Friday, July 24, 2009

Critical Point Analysis

Clockworks have long been metaphors for systems in general. They illustrate energy transformation, cyclical behaviors, information encoding, and much more. One aspect of systems they clearly illustrate is the existence of a critical point.

Imagine the power involved in controlling the heavy hands of a large tower clock. The drive gears must exert crushing force to keep the hands at exactly the correct position. A critical point analysis of the clockworks would be an effort to find a point in the system where the movement of those hands could be stopped with only the pressure from a single finger. In this example, it's the flywheel. Stop the flywheel and everything else halts. That's a critical point and it's the spot of greatest advantage to any planned system intervention.

Business is an incredibly complex system with hundreds of gears (relationships) that mesh together to make it work. The idea that a critical point may exist in a business is difficult to prove; but since the clockwork metaphor seems to be working, it's worth exploring. If there was a critical point in a business, how could we identify it? What would it look like?

Within the clockworks the parts with the greatest mass and largest energy requirements, the hands, are also also the slowest moving.
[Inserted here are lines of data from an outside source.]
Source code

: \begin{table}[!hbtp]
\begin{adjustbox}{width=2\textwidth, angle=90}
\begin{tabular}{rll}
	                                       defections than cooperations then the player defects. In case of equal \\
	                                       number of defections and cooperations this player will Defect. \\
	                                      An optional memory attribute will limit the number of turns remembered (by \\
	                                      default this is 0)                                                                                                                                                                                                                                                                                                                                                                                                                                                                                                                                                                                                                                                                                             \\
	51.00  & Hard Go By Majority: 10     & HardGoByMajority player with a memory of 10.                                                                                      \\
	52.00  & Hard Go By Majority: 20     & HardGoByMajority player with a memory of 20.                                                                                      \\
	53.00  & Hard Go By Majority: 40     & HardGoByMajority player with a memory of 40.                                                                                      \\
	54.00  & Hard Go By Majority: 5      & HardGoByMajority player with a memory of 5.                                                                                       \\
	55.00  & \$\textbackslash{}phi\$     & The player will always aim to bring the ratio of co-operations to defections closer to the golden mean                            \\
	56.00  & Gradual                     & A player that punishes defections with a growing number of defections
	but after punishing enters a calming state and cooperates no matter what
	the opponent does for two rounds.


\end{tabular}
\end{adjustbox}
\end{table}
Our critical point, the flywheel, has little mass but is in continual motion. The critical points exhibit speed and repetition but not a lot of substance.

These characteristics are what make ideas critical points. Once an idea starts to spread, the heavy hands of execution begin to move. Internet and advertising consultants tell us extended repetition of a message (the idea) is far more powerful than a single large presentation. A business works because the people involved believe in it.

Critical points have the same characteristics we've already found in the powerful creative forces of nature. They are Gentle, Powerful, and Repetitive. When we find a critical point and dedicate ourselves to it, like an Archimedes who has finally found his place to stand, we can move our world.